Copy out each line below in which the string "Confirmed" appears.
:: DATA FOR PROCESSING ::
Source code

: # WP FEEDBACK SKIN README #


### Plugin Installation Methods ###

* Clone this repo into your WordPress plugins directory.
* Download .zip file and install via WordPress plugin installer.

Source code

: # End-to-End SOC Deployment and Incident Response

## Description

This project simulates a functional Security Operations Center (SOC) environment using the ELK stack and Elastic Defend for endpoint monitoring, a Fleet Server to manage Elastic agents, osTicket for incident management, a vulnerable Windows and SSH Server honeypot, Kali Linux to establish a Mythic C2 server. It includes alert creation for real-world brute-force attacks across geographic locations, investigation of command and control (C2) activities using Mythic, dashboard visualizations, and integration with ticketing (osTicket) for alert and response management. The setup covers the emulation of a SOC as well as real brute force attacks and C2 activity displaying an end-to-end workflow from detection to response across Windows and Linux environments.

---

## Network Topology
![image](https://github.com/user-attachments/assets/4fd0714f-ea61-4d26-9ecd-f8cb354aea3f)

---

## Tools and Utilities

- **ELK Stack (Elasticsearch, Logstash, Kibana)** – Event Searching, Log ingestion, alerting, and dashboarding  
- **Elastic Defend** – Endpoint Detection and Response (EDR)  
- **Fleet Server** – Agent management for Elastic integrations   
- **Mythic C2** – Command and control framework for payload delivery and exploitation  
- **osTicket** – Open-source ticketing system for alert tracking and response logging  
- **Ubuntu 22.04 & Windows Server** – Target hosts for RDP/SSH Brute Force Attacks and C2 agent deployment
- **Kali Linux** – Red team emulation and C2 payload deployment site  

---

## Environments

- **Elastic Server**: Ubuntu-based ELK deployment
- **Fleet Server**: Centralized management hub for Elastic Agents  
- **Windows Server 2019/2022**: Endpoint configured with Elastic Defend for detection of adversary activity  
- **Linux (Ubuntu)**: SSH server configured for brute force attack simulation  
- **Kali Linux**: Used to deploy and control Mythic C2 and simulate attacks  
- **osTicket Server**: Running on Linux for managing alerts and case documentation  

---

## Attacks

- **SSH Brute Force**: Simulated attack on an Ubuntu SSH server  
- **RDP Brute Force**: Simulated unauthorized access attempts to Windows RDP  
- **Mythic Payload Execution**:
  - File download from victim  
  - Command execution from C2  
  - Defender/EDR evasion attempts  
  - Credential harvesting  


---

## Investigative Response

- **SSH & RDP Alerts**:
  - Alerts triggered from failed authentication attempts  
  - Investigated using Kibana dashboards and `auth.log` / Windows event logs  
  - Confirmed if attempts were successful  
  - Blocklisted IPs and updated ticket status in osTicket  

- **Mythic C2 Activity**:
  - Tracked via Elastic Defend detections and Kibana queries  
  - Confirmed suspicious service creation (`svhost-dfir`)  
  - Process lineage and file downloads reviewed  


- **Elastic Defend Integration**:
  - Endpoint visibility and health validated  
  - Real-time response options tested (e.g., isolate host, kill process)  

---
:::
:: DATA FOR PROCESSING ::
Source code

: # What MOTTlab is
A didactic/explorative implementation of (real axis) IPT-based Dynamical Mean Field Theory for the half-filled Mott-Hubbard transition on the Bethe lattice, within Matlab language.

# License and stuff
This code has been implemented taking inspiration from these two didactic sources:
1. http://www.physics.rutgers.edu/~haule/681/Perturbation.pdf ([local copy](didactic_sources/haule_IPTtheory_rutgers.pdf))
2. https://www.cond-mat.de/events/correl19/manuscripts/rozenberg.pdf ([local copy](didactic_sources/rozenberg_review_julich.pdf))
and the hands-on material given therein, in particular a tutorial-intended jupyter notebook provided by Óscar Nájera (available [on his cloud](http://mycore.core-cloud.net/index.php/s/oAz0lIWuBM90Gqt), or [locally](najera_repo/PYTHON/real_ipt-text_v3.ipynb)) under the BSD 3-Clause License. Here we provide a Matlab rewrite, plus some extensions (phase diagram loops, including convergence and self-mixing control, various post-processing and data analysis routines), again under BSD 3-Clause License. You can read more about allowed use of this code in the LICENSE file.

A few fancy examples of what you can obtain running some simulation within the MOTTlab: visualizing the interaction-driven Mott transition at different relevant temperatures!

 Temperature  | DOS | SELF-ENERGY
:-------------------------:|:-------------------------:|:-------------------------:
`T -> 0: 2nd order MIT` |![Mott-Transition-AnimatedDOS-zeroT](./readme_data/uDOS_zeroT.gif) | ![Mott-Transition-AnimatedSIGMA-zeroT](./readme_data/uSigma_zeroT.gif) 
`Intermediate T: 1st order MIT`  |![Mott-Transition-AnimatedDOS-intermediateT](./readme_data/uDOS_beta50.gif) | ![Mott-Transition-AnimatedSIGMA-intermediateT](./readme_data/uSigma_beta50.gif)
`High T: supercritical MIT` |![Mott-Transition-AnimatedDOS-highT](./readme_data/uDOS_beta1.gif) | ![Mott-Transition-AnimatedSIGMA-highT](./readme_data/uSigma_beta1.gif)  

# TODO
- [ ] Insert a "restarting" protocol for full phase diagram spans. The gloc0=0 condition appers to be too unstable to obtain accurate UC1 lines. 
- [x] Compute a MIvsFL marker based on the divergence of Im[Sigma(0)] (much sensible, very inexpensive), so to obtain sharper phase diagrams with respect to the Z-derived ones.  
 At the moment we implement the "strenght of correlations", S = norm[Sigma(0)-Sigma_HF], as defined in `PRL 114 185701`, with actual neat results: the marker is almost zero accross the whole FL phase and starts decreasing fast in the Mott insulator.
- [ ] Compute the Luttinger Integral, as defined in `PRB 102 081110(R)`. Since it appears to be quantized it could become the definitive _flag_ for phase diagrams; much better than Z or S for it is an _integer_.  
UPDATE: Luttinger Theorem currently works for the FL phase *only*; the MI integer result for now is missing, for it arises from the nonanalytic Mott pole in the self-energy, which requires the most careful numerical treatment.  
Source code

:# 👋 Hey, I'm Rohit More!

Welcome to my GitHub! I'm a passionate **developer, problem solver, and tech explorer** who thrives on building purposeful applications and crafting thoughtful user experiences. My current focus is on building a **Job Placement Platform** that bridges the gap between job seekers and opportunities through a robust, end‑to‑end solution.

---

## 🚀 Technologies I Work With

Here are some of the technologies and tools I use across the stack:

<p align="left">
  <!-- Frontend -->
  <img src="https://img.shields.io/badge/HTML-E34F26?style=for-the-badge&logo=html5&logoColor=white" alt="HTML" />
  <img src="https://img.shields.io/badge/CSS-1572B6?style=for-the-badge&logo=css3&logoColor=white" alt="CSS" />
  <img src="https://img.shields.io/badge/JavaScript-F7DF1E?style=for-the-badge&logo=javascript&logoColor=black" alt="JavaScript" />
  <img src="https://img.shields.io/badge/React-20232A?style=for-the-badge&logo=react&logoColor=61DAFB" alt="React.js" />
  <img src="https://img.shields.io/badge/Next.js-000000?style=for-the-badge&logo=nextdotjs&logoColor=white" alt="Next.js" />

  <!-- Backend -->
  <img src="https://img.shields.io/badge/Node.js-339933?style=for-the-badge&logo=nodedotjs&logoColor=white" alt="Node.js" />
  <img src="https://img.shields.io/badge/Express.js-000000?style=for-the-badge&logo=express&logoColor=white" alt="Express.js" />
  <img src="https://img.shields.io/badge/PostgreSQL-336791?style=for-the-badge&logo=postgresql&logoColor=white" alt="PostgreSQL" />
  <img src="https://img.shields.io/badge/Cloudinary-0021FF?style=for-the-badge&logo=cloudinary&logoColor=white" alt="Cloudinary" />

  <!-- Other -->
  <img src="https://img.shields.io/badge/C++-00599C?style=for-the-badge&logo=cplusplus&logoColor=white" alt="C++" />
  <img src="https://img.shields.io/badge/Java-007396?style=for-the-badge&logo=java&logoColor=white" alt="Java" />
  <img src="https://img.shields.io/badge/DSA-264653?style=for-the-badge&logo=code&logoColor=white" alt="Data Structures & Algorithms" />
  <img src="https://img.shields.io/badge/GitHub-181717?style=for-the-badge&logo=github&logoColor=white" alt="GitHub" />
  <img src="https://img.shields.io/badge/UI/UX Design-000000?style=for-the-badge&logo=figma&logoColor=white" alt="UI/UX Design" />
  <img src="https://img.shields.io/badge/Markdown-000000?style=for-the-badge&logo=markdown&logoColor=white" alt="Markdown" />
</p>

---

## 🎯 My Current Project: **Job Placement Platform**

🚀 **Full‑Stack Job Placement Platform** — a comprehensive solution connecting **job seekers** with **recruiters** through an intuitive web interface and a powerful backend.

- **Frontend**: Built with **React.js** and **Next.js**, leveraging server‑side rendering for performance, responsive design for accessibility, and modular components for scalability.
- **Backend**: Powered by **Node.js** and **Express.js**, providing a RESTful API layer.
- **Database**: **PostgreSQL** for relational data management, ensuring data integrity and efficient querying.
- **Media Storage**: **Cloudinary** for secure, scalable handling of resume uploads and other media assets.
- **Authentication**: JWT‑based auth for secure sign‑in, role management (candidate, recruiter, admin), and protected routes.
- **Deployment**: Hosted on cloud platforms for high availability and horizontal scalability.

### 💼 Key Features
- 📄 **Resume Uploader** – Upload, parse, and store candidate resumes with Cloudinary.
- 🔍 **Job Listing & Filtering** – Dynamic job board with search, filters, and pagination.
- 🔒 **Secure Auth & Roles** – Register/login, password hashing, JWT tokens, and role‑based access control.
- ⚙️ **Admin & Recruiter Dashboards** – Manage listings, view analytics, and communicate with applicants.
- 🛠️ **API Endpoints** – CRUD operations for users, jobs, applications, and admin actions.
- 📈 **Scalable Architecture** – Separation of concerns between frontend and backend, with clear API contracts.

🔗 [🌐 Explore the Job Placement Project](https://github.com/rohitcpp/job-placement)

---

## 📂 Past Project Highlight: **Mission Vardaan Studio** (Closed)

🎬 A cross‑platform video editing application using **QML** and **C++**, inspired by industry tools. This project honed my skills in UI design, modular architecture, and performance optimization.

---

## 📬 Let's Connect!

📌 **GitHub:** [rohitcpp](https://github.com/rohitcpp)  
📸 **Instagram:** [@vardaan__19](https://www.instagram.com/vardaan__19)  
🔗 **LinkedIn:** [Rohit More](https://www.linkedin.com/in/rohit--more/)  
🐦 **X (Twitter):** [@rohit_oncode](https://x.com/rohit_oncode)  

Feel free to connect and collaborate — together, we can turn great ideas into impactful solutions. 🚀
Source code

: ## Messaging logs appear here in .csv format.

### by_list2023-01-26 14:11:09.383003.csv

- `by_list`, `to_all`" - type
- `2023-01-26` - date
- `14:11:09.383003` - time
:::
→ **RESPONSE BELOW**:
  - Confirmed if attempts were successful  
  - Confirmed suspicious service creation (`svhost-dfir`)  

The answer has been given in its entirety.